Advanced options could be:
1) Select and GroupBy columns to choose (which are different than columns displayed in the report): submission_id, assoc_type, file_type, file_id, representation_id (month/day is always considered)
For the templates above, for example, those would be: a) submission_id b) submission_id, assoc_type (where assoc_type = 1048585) c) submission_id, assoc_type (where assoc_type = 515) d) submission_id, assoc_type, file_type (where assoc_type = 515 and file_type = 2) e) submission_id, assoc_type, file_type (where assoc_type = 515 and file_type = 1) f) submission_id, assoc_type, file_type (where assoc_type = 515 and file_type = 3) g) submission_id, assoc_type, file_type (where assoc_type = 515) h) submission_id, assoc_type (where assoc_type = 531) i) submission_id, assoc_type, file_type
Additional options (not used in the templates above) _fileid and _representationid would allow statistics aggregation for specific files or galleys. For example if the user would like to get report of the total counts for each file (no matter what file type it has) it could select: submission_id, file_id
These Select and GroupBy columns are different than those that we will display in the report. For display, we could always display: ID: object ID -- if it is a file, it would be the file_id; if it is abstract it would be the submission_id Article: article title this object belongs to eventually Section: section title this object belongs to eventually Issue: issue title this object belongs to eventually Journal: journal title this object belongs to Month/Day: the metrics are aggregated by Count: the number of the views
2) Filter options to choose/define:
assoc_type (abstract, submission file, supp file) file_type (PDF, HTML, DOC?, Other) submission_id section_id issue_id eventually also representation_id and file_id
For templates, see the filters in (where ...
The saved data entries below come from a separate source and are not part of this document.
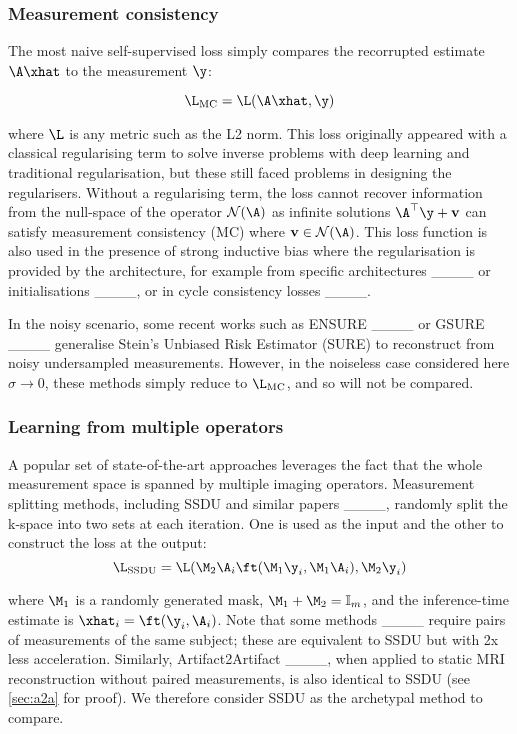 \subsubsection{Measurement consistency}
The most naive self-supervised loss simply compares the recorrupted estimate $\A\xhat$ to the measurement $\y$:

\begin{equation}
    \L_\text{MC}=\L(\A\xhat,\y)
    \label{eq:mc}
\end{equation}

where $\L$ is any metric such as the L2 norm. This loss originally appeared with a classical regularising term to solve inverse problems with deep learning and traditional regularisation, but these still faced problems in designing the regularisers. Without a regularising term, the loss cannot recover information from the null-space of the operator $\mathcal{N}(\A)$ as infinite solutions $\A^\top\y+\mathbf{v}$ can satisfy measurement consistency (MC) where $\mathbf{v}\in\mathcal{N}(\A)$. This loss function is also used in the presence of strong inductive bias where the regularisation is provided by the architecture, for example from specific architectures ____ or initialisations ____, or in cycle consistency losses ____.

In the noisy scenario, some recent works such as ENSURE ____ or GSURE ____ generalise Stein's Unbiased Risk Estimator (SURE) to reconstruct from noisy undersampled measurements. However, in the noiseless case considered here $\sigma\rightarrow0$, these methods simply reduce to $\L_\text{MC}$, and so will not be compared.

\subsubsection{Learning from multiple operators}
A popular set of state-of-the-art approaches leverages the fact that the whole measurement space is spanned by multiple imaging operators. Measurement splitting methods, including SSDU and similar papers ____, randomly split the k-space into two sets at each iteration. One is used as the input and the other to construct the loss at the output:
\begin{equation}
    \L_\text{SSDU}=\L(\M_2\A_i \ft(\M_1\y_i,\M_1\A_i),\M_2\y_i)
    \label{eq:splitting}
\end{equation}

where $\M_1$ is a randomly generated mask, $\M_1+\M_2=\mathbb{I}_m$, and the inference-time estimate is $\xhat_i=\ft(\y_i,\A_i)$. Note that some methods ____ require pairs of measurements of the same subject; these are equivalent to SSDU but with 2x less acceleration. Similarly, Artifact2Artifact ____, when applied to static MRI reconstruction without paired measurements, is also identical to SSDU (see \cref{sec:a2a} for proof). We therefore consider SSDU as the archetypal method to compare.

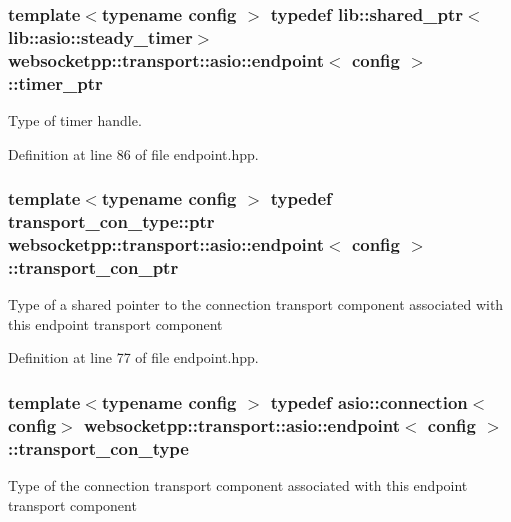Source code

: \subsubsection[{timer\+\_\+ptr}]{\setlength{\rightskip}{0pt plus 5cm}template$<$typename config $>$ typedef lib\+::shared\+\_\+ptr$<${\bf lib\+::asio\+::steady\+\_\+timer}$>$ {\bf websocketpp\+::transport\+::asio\+::endpoint}$<$ config $>$\+::{\bf timer\+\_\+ptr}}\label{classwebsocketpp_1_1transport_1_1asio_1_1endpoint_a1802f5762009dbed117ff793fa87468f}


Type of timer handle. 



Definition at line 86 of file endpoint.\+hpp.

\hypertarget{classwebsocketpp_1_1transport_1_1asio_1_1endpoint_ac5fc306f32d15f92dd1b22366eaba62d}{}
\subsubsection[{transport\+\_\+con\+\_\+ptr}]{\setlength{\rightskip}{0pt plus 5cm}template$<$typename config $>$ typedef {\bf transport\+\_\+con\+\_\+type\+::ptr} {\bf websocketpp\+::transport\+::asio\+::endpoint}$<$ config $>$\+::{\bf transport\+\_\+con\+\_\+ptr}}\label{classwebsocketpp_1_1transport_1_1asio_1_1endpoint_ac5fc306f32d15f92dd1b22366eaba62d}
Type of a shared pointer to the connection transport component associated with this endpoint transport component 

Definition at line 77 of file endpoint.\+hpp.

\hypertarget{classwebsocketpp_1_1transport_1_1asio_1_1endpoint_a75f3102766fd3ba8230e99a2b0e00457}{}
\subsubsection[{transport\+\_\+con\+\_\+type}]{\setlength{\rightskip}{0pt plus 5cm}template$<$typename config $>$ typedef {\bf asio\+::connection}$<$config$>$ {\bf websocketpp\+::transport\+::asio\+::endpoint}$<$ config $>$\+::{\bf transport\+\_\+con\+\_\+type}}\label{classwebsocketpp_1_1transport_1_1asio_1_1endpoint_a75f3102766fd3ba8230e99a2b0e00457}
Type of the connection transport component associated with this endpoint transport component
) in 1) Select and GroupBy a) - i) above.
3) OrderBy options -- Per default we would order by month/day:
I am not sure if we should provide these. Different ordering could be later done in the spreadsheet by the user? So I will leave this empty for now, and if necessary I can think later about it...
Thanks @bozana, this looks great! I'd like to see us off-load as much of the data filtering to a spreadsheet tool. So we only need to provide the raw spreadsheets necessary for the user to get what they need with their own spreadsheet management.
In my view, all of the report templates can be compressed into one report, with one line per article:
ID | Title | Total Views | Abstract Views | File Downloads | PDF Downloads | HTML Downloads | Other File Downloads | ?Section | ?Issue |
---|---|---|---|---|---|---|---|---|---|
1 | Lorem ipsum... | 100 | 50 | 50 | 25 | 15 | 10 | Articles | Vol. 1 No. 1 |
stats aggregated by month or day ... select the start and end date
Instead of aggregating stats we should rely on the start and end date. What I mean is that the report will always give the totals between the start and end date. If someone wants to get the article stats for each month, they can download a report for each month.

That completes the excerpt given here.